> _YOUR ASSIGNMENT_
Produce word for word the lines of the data below running from the one that has "Extracting features using" to the one that has "Kaggle’s Fake News", inclusive, and no others.

Start of INPUT DATA

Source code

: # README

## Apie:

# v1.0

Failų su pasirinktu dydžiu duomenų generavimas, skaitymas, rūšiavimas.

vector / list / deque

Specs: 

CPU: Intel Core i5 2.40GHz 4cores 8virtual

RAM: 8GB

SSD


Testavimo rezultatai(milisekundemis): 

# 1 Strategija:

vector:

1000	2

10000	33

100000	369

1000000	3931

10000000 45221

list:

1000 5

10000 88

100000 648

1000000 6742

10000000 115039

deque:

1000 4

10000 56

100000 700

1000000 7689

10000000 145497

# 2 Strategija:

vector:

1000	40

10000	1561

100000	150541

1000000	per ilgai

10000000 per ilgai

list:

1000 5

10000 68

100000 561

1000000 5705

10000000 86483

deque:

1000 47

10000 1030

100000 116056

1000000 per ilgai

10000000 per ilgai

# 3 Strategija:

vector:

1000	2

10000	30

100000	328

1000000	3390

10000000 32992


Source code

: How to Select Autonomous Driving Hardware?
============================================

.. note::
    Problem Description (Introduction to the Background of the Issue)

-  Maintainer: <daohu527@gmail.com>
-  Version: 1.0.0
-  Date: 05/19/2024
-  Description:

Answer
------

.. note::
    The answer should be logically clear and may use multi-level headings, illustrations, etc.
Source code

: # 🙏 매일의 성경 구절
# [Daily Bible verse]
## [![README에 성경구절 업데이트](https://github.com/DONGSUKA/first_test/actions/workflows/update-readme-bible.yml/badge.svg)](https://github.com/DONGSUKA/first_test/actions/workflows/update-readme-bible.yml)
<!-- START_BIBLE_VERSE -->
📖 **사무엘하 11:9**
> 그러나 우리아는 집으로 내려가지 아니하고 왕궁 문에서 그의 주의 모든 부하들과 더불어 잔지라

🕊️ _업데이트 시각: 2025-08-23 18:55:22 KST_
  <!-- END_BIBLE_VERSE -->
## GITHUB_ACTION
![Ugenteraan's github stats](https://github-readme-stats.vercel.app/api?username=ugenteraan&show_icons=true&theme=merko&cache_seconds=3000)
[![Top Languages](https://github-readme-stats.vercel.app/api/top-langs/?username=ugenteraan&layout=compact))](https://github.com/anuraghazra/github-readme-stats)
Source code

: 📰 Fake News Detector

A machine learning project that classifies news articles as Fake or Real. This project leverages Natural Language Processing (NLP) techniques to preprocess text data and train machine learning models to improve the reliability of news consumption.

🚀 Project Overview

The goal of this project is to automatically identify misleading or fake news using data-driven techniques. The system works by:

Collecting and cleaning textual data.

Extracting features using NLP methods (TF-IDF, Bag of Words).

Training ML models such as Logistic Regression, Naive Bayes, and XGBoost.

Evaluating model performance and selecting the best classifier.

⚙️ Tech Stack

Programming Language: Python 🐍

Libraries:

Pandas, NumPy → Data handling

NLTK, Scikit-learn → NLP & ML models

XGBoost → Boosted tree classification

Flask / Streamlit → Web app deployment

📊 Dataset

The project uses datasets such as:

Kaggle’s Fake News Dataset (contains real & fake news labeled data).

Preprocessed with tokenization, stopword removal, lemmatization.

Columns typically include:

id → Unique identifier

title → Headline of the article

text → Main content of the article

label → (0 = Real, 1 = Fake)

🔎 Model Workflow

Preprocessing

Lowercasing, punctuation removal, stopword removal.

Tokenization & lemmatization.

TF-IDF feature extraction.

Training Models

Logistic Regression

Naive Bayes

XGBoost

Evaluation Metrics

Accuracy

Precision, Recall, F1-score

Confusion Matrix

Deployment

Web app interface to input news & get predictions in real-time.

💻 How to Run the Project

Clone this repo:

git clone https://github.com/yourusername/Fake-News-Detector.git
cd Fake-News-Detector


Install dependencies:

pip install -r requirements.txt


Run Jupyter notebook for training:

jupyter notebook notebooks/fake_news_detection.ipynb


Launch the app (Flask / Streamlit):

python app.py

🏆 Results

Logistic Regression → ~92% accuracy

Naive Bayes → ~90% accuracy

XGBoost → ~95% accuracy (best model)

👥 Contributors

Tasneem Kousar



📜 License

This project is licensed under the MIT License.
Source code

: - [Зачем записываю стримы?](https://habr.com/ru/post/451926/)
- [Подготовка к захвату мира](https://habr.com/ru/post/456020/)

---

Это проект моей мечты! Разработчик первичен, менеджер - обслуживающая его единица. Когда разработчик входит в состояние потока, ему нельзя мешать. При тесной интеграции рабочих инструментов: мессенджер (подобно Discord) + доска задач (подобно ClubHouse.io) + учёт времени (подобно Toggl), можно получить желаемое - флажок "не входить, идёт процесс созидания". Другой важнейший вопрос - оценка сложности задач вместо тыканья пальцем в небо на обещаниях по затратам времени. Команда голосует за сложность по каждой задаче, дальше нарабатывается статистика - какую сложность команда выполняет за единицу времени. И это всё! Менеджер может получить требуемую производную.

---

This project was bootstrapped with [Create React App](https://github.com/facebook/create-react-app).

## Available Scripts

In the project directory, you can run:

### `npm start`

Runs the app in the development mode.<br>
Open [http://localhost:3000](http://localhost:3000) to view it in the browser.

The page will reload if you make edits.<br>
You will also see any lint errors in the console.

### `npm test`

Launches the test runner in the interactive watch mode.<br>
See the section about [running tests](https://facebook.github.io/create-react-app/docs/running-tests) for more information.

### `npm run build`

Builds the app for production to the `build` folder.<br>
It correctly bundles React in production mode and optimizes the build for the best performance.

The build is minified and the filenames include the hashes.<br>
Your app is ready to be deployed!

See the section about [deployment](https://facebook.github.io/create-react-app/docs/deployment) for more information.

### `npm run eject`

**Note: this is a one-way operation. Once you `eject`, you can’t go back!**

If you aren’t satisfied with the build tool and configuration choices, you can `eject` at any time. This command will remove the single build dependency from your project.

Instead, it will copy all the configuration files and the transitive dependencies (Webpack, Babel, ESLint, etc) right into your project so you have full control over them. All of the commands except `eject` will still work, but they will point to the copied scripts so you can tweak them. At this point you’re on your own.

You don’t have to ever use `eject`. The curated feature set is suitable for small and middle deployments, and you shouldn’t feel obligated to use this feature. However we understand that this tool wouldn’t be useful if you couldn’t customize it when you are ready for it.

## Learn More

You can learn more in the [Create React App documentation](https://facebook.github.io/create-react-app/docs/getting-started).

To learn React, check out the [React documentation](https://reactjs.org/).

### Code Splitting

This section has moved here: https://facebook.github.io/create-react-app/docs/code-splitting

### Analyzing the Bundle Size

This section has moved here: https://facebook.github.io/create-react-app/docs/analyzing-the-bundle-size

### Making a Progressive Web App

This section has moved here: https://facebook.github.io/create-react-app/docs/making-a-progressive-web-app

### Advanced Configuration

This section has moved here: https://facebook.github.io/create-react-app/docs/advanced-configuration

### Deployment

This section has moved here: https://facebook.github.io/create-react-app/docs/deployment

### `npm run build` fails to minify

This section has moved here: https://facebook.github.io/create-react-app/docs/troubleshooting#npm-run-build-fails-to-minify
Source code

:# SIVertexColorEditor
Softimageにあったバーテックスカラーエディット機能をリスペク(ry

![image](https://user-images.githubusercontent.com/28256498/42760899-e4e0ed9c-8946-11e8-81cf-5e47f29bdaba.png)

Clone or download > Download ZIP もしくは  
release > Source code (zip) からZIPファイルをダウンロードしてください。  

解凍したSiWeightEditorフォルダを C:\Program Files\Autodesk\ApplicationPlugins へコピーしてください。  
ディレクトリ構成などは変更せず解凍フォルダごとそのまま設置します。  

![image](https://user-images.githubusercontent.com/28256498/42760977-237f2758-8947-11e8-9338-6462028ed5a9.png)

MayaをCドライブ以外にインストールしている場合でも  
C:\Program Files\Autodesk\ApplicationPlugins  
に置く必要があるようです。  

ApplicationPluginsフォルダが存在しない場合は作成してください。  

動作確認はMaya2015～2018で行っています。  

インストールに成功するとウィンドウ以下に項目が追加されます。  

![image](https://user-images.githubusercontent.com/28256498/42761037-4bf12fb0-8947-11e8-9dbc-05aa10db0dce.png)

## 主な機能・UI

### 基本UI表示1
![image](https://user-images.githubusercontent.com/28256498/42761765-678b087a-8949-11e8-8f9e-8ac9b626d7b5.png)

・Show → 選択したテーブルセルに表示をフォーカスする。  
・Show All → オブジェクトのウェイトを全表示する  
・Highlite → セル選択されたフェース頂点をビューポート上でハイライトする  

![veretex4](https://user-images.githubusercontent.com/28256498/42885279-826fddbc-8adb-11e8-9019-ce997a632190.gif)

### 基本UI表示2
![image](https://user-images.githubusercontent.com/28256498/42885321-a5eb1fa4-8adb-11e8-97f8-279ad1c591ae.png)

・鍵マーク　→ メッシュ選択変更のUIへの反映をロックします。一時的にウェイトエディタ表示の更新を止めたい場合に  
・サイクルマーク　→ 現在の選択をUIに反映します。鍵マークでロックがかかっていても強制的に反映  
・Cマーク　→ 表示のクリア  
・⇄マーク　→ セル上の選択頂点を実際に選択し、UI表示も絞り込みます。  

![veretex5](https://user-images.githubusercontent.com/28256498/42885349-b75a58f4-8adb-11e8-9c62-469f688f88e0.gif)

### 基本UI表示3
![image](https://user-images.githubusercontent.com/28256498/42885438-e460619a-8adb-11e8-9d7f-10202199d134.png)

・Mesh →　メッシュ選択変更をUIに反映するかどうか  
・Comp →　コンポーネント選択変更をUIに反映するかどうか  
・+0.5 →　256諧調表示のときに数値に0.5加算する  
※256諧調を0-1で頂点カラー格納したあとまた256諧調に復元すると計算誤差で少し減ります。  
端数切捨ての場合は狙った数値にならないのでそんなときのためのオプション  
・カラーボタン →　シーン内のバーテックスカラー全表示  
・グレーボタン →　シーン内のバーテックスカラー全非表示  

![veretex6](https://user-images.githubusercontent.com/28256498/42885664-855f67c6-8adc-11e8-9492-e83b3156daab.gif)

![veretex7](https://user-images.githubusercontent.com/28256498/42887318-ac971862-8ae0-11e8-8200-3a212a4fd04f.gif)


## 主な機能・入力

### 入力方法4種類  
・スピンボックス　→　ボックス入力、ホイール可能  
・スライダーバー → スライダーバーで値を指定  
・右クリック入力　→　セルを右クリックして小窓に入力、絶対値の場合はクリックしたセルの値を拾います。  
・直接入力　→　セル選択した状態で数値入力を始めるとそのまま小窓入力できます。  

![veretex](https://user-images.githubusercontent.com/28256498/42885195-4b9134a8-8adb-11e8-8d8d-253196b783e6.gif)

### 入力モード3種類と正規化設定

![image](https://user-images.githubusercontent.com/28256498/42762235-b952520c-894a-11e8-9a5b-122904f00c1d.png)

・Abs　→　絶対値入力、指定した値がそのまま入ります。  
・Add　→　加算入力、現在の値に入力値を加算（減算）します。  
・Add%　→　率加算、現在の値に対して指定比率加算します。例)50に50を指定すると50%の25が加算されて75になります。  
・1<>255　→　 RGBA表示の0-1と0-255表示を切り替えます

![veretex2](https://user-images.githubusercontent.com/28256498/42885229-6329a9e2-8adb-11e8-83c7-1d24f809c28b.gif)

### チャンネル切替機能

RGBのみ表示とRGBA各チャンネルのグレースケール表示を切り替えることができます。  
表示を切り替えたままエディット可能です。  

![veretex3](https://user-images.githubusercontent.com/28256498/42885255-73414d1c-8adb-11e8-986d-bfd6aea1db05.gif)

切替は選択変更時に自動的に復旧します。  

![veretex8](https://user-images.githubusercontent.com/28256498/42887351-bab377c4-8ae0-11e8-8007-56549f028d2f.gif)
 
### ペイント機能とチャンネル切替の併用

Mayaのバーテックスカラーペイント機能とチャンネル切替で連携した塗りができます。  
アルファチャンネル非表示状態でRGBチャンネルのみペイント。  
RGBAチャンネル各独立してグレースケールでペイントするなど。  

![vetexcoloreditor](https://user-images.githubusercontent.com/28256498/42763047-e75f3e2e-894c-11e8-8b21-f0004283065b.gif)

End of INPUT DATA

> _ANSWER TO THE EXERCISE_
Extracting features using NLP methods (TF-IDF, Bag of Words).

Training ML models such as Logistic Regression, Naive Bayes, and XGBoost.

Evaluating model performance and selecting the best classifier.

⚙️ Tech Stack

Programming Language: Python 🐍

Libraries:

Pandas, NumPy → Data handling

NLTK, Scikit-learn → NLP & ML models

XGBoost → Boosted tree classification

Flask / Streamlit → Web app deployment

📊 Dataset

The project uses datasets such as:

Kaggle’s Fake News Dataset (contains real & fake news labeled data).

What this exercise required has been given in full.